__Records to process__.
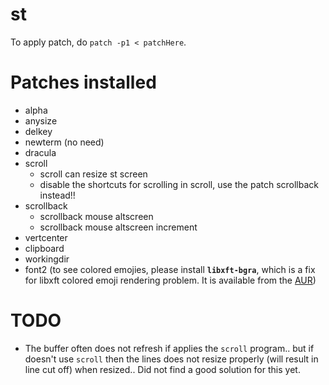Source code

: # st

To apply patch, do `patch -p1 < patchHere`.

# Patches installed
- alpha
- anysize
- delkey
- newterm (no need)
- dracula
- scroll
    - scroll can resize st screen
    - disable the shortcuts for scrolling in scroll, use the patch scrollback instead!!
- scrollback
    - scrollback mouse altscreen
    - scrollback mouse altscreen increment
- vertcenter
- clipboard
- workingdir
- font2 (to see colored emojies, please install **`libxft-bgra`**, which is a fix for libxft colored emoji rendering problem. It is available from the [AUR](https://aur.archlinux.org/packages/libxft-bgra/))


# TODO
- The buffer often does not refresh if applies the `scroll` program.. but if doesn't use `scroll` then the lines does not resize properly (will result in line cut off) when resized.. Did not find a good solution for this yet.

__Problem description__. Print out the whole of the material word for word, without pictures.

__Result of this exercise__.
Source code

: # st

To apply patch, do `patch -p1 < patchHere`.

# Patches installed
- alpha
- anysize
- delkey
- newterm (no need)
- dracula
- scroll
    - scroll can resize st screen
    - disable the shortcuts for scrolling in scroll, use the patch scrollback instead!!
- scrollback
    - scrollback mouse altscreen
    - scrollback mouse altscreen increment
- vertcenter
- clipboard
- workingdir
- font2 (to see colored emojies, please install **`libxft-bgra`**, which is a fix for libxft colored emoji rendering problem. It is available from the [AUR](https://aur.archlinux.org/packages/libxft-bgra/))


# TODO
- The buffer often does not refresh if applies the `scroll` program.. but if doesn't use `scroll` then the lines does not resize properly (will result in line cut off) when resized.. Did not find a good solution for this yet.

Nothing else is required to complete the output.